The Magazine lists a selection of general interest books, films, and albums by alumni. For additional alumni releases, browse the Magazine’s Goodreads bookshelf.
Waking Gods
Sylvain Neuvel, PhD’03
Author
In Sylvain Neuvel’s sequel to Sleeping Giants (Del Rey, 2016), a team of researchers is working to unravel the mysteries of a towering robot buried on Earth thousands of years previously, when a second robot appears. And a third, and then a whole army. A war breaks out for control of the planet, and the researchers’ discoveries become humanity’s last line of defense against a complete takeover.
Minor Characters Have Their Day: Genre and the Contemporary Literary Marketplace
Jeremy Rosen, AM’04, PhD’11
Author
The trend started in the late 1960s with works like Wide Sargasso Sea and Rosencrantz and Guildenstern Are Dead, and now authors from Geraldine Brooks (March) to Margaret Atwood (The Penelopiad) have published books that retell classic literature from another character’s perspective. University of Utah assistant professor Jeremy Rosen investigates the new genre of “minor character elaboration” and argues it reflects both a neoliberal emphasis on individual experience and publishers’ desire to market new novels to great books readers.
The Working Class Republican: Ronald Reagan and the Return of Blue-Collar Conservatism
Henry Olsen, JD’90
Author
Republican icon Ronald Reagan is the true heir of Democratic hero Franklin Delano Roosevelt, argues Ethics and Public Policy Center senior fellow Henry Olsen—both presidents focused on providing working-class Americans the economic security and dignity of a steady job. Conservatives have been making gains over the past three decades by embracing this New Deal populism, posits Olsen, and should continue to promote the vision that Roosevelt and Reagan shared.
Fallout
Sara Paretsky, AM’69, MBA’77, PhD’77
Author
In Sara Paretsky’s latest V. I. Warshawski mystery, a film student goes missing in a Kansas college town. Warshawski’s investigation draws her into the racial tensions that have long plagued the area, and that may hold clues to the disappearance.
The Great Rescue: American Heroes, an Iconic Ship, and Saving Europe During World War I
Peter Hernon, AM’72
Author
When the United States entered World War I in 1917, the US Navy seized a German luxury ocean liner from New York Harbor, renamed it the USS Leviathan, and used it to ferry American soldiers to fronts in France. On the centennial of America joining the fight, journalist Peter Hernon uses the ship and its array of passengers—generals and reporters, nurses and a future president—to offer a unique history of the Great War.

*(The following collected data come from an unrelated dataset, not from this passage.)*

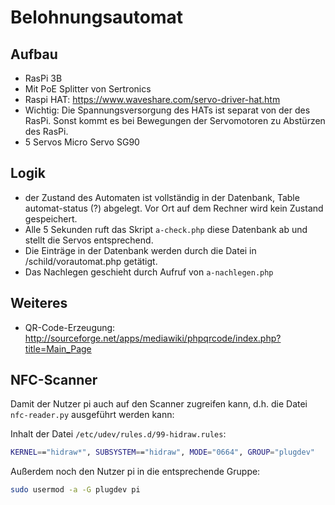 # Belohnungsautomat

## Aufbau
- RasPi 3B
- Mit PoE Splitter von Sertronics
- Raspi HAT: https://www.waveshare.com/servo-driver-hat.htm
- Wichtig: Die Spannungsversorgung des HATs ist separat von der des RasPi. Sonst kommt es bei Bewegungen der Servomotoren zu Abstürzen des RasPi.
- 5 Servos Micro Servo SG90

## Logik

- der Zustand des Automaten ist vollständig in der Datenbank, Table automat-status (?) abgelegt. Vor Ort auf dem Rechner wird kein Zustand gespeichert.
- Alle 5 Sekunden ruft das Skript `a-check.php` diese Datenbank ab und stellt die Servos entsprechend.
- Die Einträge in der Datenbank werden durch die Datei in /schild/vorautomat.php getätigt.
- Das Nachlegen geschieht durch Aufruf von `a-nachlegen.php`

## Weiteres

- QR-Code-Erzeugung: http://sourceforge.net/apps/mediawiki/phpqrcode/index.php?title=Main_Page

## NFC-Scanner

Damit der Nutzer pi auch auf den Scanner zugreifen kann, d.h. die Datei `nfc-reader.py` ausgeführt werden kann:

Inhalt der Datei `/etc/udev/rules.d/99-hidraw.rules`:
```bash
KERNEL=="hidraw*", SUBSYSTEM=="hidraw", MODE="0664", GROUP="plugdev"
```

Außerdem noch den Nutzer pi in die entsprechende Gruppe:
```bash
sudo usermod -a -G plugdev pi
```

Blast the Sugar Out! Lower Blood Sugar, Lose Weight, Live Better
Ian K. Smith, MD’97
Author
The author of the best-selling Shred nutrition series, physician and media personality Ian K. Smith offers a new five-week plan for reducing sugar consumption with the goals of both losing weight and improving overall health. Providing simple low-sugar substitutions, exercise ideas, and more than 45 recipes, Blast the Sugar Out! aims to help readers eat, and love, healthy foods.
Late in the Empire of Men
Christopher Kempf, AM’16
Author
In his debut poetry collection, Christopher Kempf uses his own coming of age in Ohio and California to explore the United States’ larger history of westward expansion and colonialism. Through imagery and reappropriated rhetoric, Kempf explores how American culture shapes and confines young men.

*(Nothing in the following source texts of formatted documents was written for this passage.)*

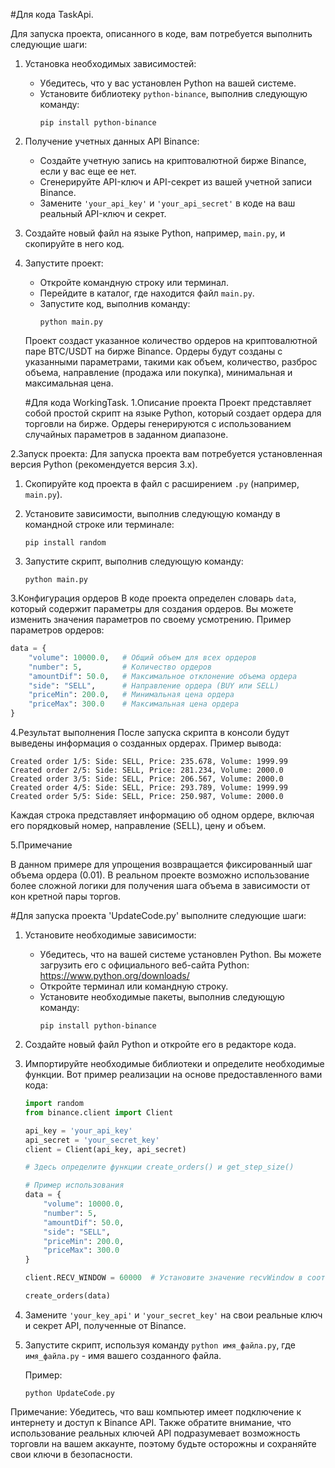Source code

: #Для кода TaskApi.

Для запуска проекта, описанного в коде, вам потребуется выполнить следующие шаги:

1. Установка необходимых зависимостей:
   - Убедитесь, что у вас установлен Python на вашей системе.
   - Установите библиотеку `python-binance`, выполнив следующую команду:
     ```
     pip install python-binance
     ```

2. Получение учетных данных API Binance:
   - Создайте учетную запись на криптовалютной бирже Binance, если у вас еще ее нет.
   - Сгенерируйте API-ключ и API-секрет из вашей учетной записи Binance.
   - Замените `'your_api_key'` и `'your_api_secret'` в коде на ваш реальный API-ключ и секрет.

3. Создайте новый файл на языке Python, например, `main.py`, и скопируйте в него код.

4. Запустите проект:
   - Откройте командную строку или терминал.
   - Перейдите в каталог, где находится файл `main.py`.
   - Запустите код, выполнив команду:
     ```
     python main.py
     ```
   Проект создаст указанное количество ордеров на криптовалютной паре BTC/USDT на бирже Binance. Ордеры будут созданы с указанными параметрами, такими как объем, количество, разброс объема, направление (продажа или покупка), минимальная и максимальная цена.
   
   
   
   
   
   
   
   
   
   #Для кода WorkingTask.
   1.Описание проекта
Проект представляет собой простой скрипт на языке Python, который создает ордера для торговли на бирже. Ордеры генерируются с использованием случайных параметров в заданном диапазоне.

2.Запуск проекта:
Для запуска проекта вам потребуется установленная версия Python (рекомендуется версия 3.x).

1. Скопируйте код проекта в файл с расширением `.py` (например, `main.py`).

2. Установите зависимости, выполнив следующую команду в командной строке или терминале:
   ```
   pip install random
   ```

3. Запустите скрипт, выполнив следующую команду:
   ```
   python main.py
   ```

 3.Конфигурация ордеров
В коде проекта определен словарь `data`, который содержит параметры для создания ордеров. Вы можете изменить значения параметров по своему усмотрению.
Пример параметров ордеров:
```python
data = {
    "volume": 10000.0,   # Общий объем для всех ордеров
    "number": 5,         # Количество ордеров
    "amountDif": 50.0,   # Максимальное отклонение объема ордера
    "side": "SELL",      # Направление ордера (BUY или SELL)
    "priceMin": 200.0,   # Минимальная цена ордера
    "priceMax": 300.0    # Максимальная цена ордера
}
```

4.Результат выполнения
После запуска скрипта в консоли будут выведены информация о созданных ордерах. Пример вывода:
```
Created order 1/5: Side: SELL, Price: 235.678, Volume: 1999.99
Created order 2/5: Side: SELL, Price: 281.234, Volume: 2000.0
Created order 3/5: Side: SELL, Price: 206.567, Volume: 2000.0
Created order 4/5: Side: SELL, Price: 293.789, Volume: 1999.99
Created order 5/5: Side: SELL, Price: 250.987, Volume: 2000.0
```
Каждая строка представляет информацию об одном ордере, включая его порядковый номер, направление (SELL), цену и объем.

5.Примечание

В данном примере для упрощения возвращается фиксированный шаг объема ордера (0.01). В реальном проекте возможно использование более сложной логики для получения шага объема в зависимости от кон
кретной пары торгов.






#Для запуска проекта 'UpdateCode.py' выполните следующие шаги:

1. Установите необходимые зависимости:
   - Убедитесь, что на вашей системе установлен Python. Вы можете загрузить его с официального веб-сайта Python: https://www.python.org/downloads/
   - Откройте терминал или командную строку.
   - Установите необходимые пакеты, выполнив следующую команду:
     ```
     pip install python-binance
     ```

2. Создайте новый файл Python и откройте его в редакторе кода.

3. Импортируйте необходимые библиотеки и определите необходимые функции. Вот пример реализации на основе предоставленного вами кода:

   ```python
   import random
   from binance.client import Client

   api_key = 'your_api_key'
   api_secret = 'your_secret_key'
   client = Client(api_key, api_secret)

   # Здесь определите функции create_orders() и get_step_size()

   # Пример использования
   data = {
       "volume": 10000.0,
       "number": 5,
       "amountDif": 50.0,
       "side": "SELL",
       "priceMin": 200.0,
       "priceMax": 300.0
   }

   client.RECV_WINDOW = 60000  # Установите значение recvWindow в соответствии с вашими потребностями

   create_orders(data)
   ```

4. Замените `'your_key_api'` и `'your_secret_key'` на свои реальные ключ и секрет API, полученные от Binance.

5. Запустите скрипт, используя команду `python имя_файла.py`, где `имя_файла.py` - имя вашего созданного файла.

   Пример:
   ```
   python UpdateCode.py
   ```

Примечание: Убедитесь, что ваш компьютер имеет подключение к интернету и доступ к Binance API. Также обратите внимание, что использование реальных ключей API подразумевает возможность торговли на вашем аккаунте, поэтому будьте осторожны и сохраняйте свои ключи в безопасности.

The Sensational Past: How the Enlightenment Changed the Way We Use Our Senses
Carolyn Purnell, AM’07, PhD’13
Author
Enlightenment thinkers, seeking to make sense of their world, employed sight, sound, touch, taste, and smell in ways that seem shocking today—blindfolded children, intentional addictions, pianos made of live cats. Historian Carolyn Purnell delves into this often-bizarre history of sensation and shows how Enlightenment-era sensory experiments continue to shape the way people experience life three centuries later.